*** Data Section Begins ***
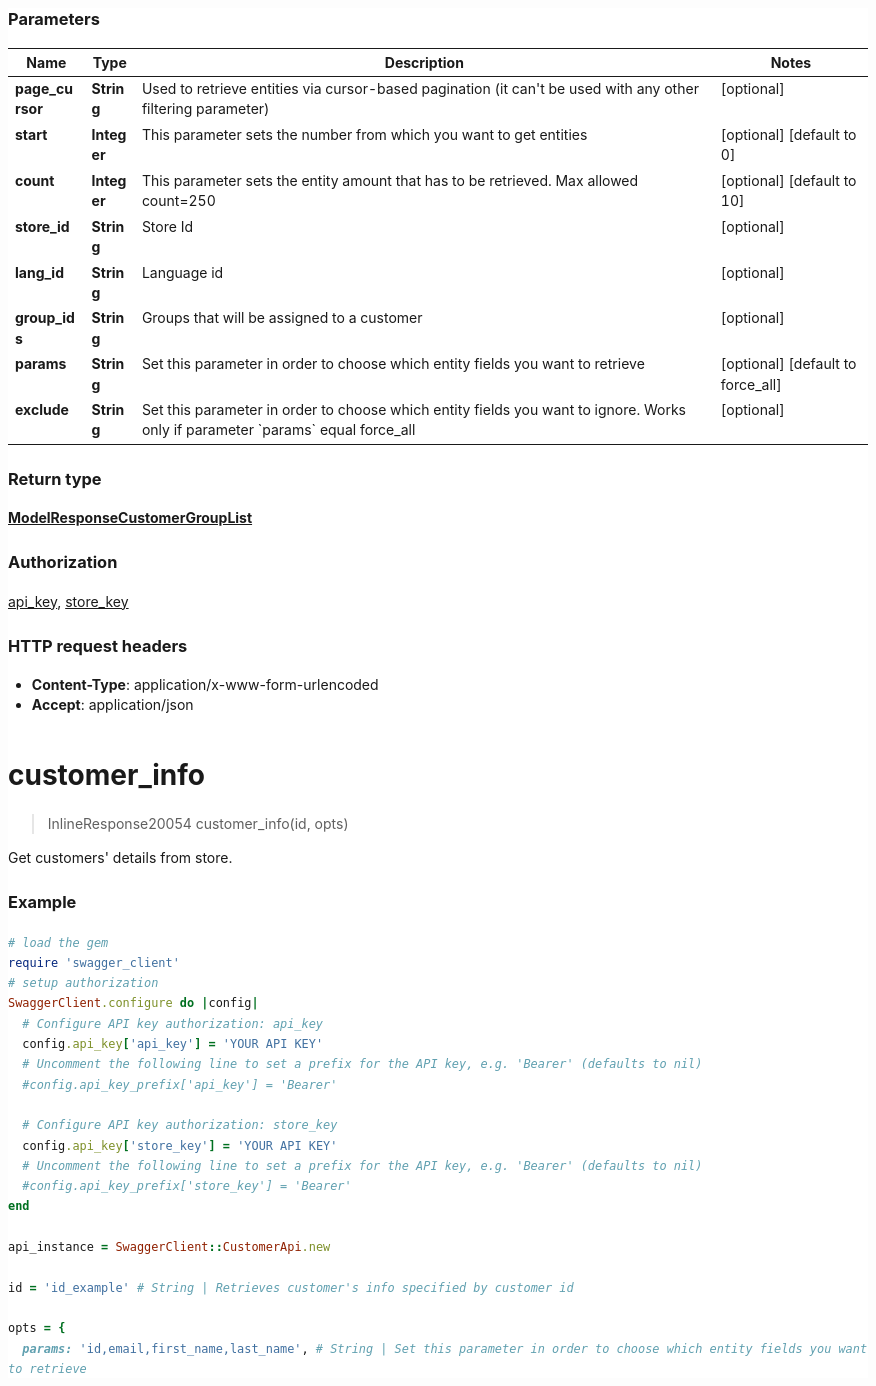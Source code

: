 ### Parameters

Name | Type | Description  | Notes
------------- | ------------- | ------------- | -------------
 **page_cursor** | **String**| Used to retrieve entities via cursor-based pagination (it can&#39;t be used with any other filtering parameter) | [optional] 
 **start** | **Integer**| This parameter sets the number from which you want to get entities | [optional] [default to 0]
 **count** | **Integer**| This parameter sets the entity amount that has to be retrieved. Max allowed count&#x3D;250 | [optional] [default to 10]
 **store_id** | **String**| Store Id | [optional] 
 **lang_id** | **String**| Language id | [optional] 
 **group_ids** | **String**| Groups that will be assigned to a customer | [optional] 
 **params** | **String**| Set this parameter in order to choose which entity fields you want to retrieve | [optional] [default to force_all]
 **exclude** | **String**| Set this parameter in order to choose which entity fields you want to ignore. Works only if parameter &#x60;params&#x60; equal force_all | [optional] 

### Return type

[**ModelResponseCustomerGroupList**](ModelResponseCustomerGroupList.md)

### Authorization

[api_key](../README.md#api_key), [store_key](../README.md#store_key)

### HTTP request headers

 - **Content-Type**: application/x-www-form-urlencoded
 - **Accept**: application/json



# **customer_info**
> InlineResponse20054 customer_info(id, opts)



Get customers' details from store.

### Example
```ruby
# load the gem
require 'swagger_client'
# setup authorization
SwaggerClient.configure do |config|
  # Configure API key authorization: api_key
  config.api_key['api_key'] = 'YOUR API KEY'
  # Uncomment the following line to set a prefix for the API key, e.g. 'Bearer' (defaults to nil)
  #config.api_key_prefix['api_key'] = 'Bearer'

  # Configure API key authorization: store_key
  config.api_key['store_key'] = 'YOUR API KEY'
  # Uncomment the following line to set a prefix for the API key, e.g. 'Bearer' (defaults to nil)
  #config.api_key_prefix['store_key'] = 'Bearer'
end

api_instance = SwaggerClient::CustomerApi.new

id = 'id_example' # String | Retrieves customer's info specified by customer id

opts = { 
  params: 'id,email,first_name,last_name', # String | Set this parameter in order to choose which entity fields you want to retrieve
```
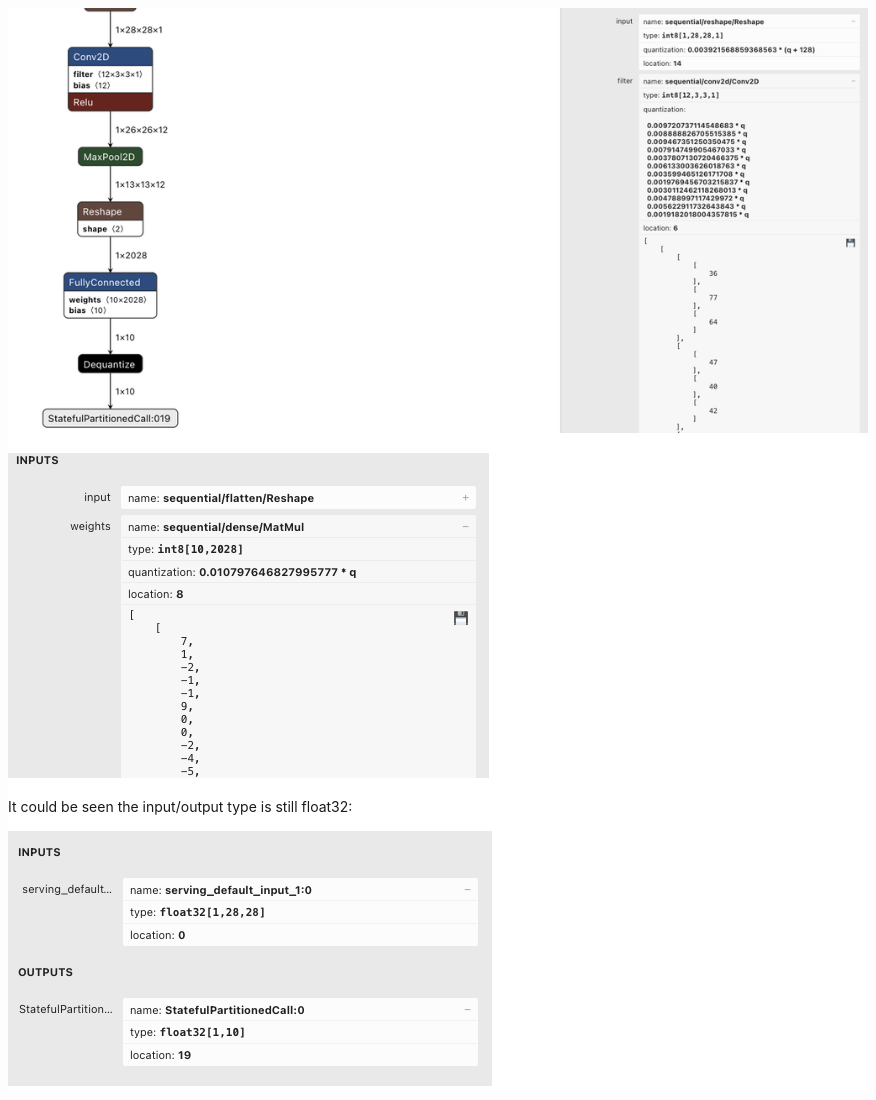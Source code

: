 ![Fully quantised CNN model from tensorflow website](img/Official_example_of_fully_quantised_model.png)

![Other weights also quantised fully to int8](img/other_weights_also_quantised.png)

It could be seen the input/output type is still float32:

![Still take floating point as input and output](img/Still_take_floating_as_input_output.png)

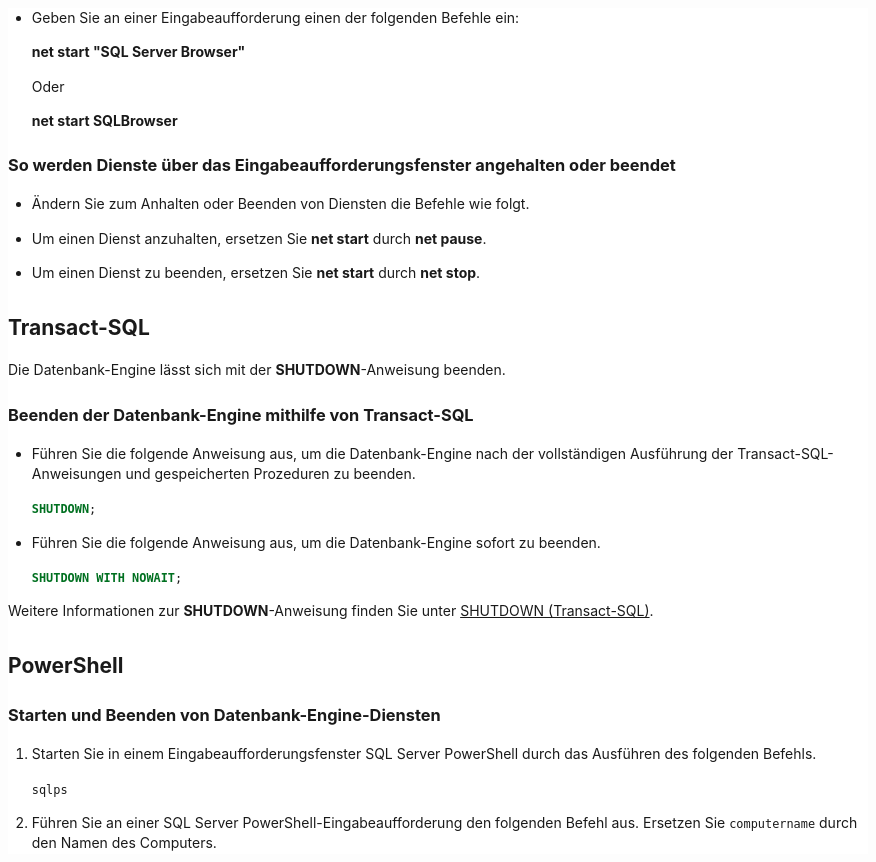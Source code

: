 - Geben Sie an einer Eingabeaufforderung einen der folgenden Befehle ein:  
  
    **net start "SQL Server Browser"**
  
   Oder  
  
    **net start SQLBrowser**
  
### <a name="to-pause-or-stop-services-from-the-command-prompt-window"></a><a name="pauseStop"></a> So werden Dienste über das Eingabeaufforderungsfenster angehalten oder beendet  

- Ändern Sie zum Anhalten oder Beenden von Diensten die Befehle wie folgt.  

- Um einen Dienst anzuhalten, ersetzen Sie **net start** durch **net pause**.  

- Um einen Dienst zu beenden, ersetzen Sie **net start** durch **net stop**.  

## <a name="transact-sql"></a><a name="TsqlProcedure"></a> Transact-SQL

Die Datenbank-Engine lässt sich mit der **SHUTDOWN**-Anweisung beenden.  

### <a name="to-stop-the-database-engine-using-transact-sql"></a>Beenden der Datenbank-Engine mithilfe von Transact-SQL

- Führen Sie die folgende Anweisung aus, um die Datenbank-Engine nach der vollständigen Ausführung der Transact-SQL-Anweisungen und gespeicherten Prozeduren zu beenden.  
  
    ```sql
    SHUTDOWN;
    ```
  
- Führen Sie die folgende Anweisung aus, um die Datenbank-Engine sofort zu beenden.  
  
    ```sql
    SHUTDOWN WITH NOWAIT;
    ```

Weitere Informationen zur **SHUTDOWN**-Anweisung finden Sie unter [SHUTDOWN &#40;Transact-SQL&#41;](../../t-sql/language-elements/shutdown-transact-sql.md).  

## <a name="powershell"></a><a name="PowerShellProcedure"></a> PowerShell

### <a name="to-start-and-stop-database-engine-services"></a>Starten und Beenden von Datenbank-Engine-Diensten

1. Starten Sie in einem Eingabeaufforderungsfenster SQL Server PowerShell durch das Ausführen des folgenden Befehls.  

    ```cmd
    sqlps
    ```

2. Führen Sie an einer SQL Server PowerShell-Eingabeaufforderung den folgenden Befehl aus. Ersetzen Sie `computername` durch den Namen des Computers.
*** Data Section Ends ***
**Exercise description**
From the data above, gather every line that includes the word "application".

**Answer below**
 - **Content-Type**: application/x-www-form-urlencoded
 - **Accept**: application/json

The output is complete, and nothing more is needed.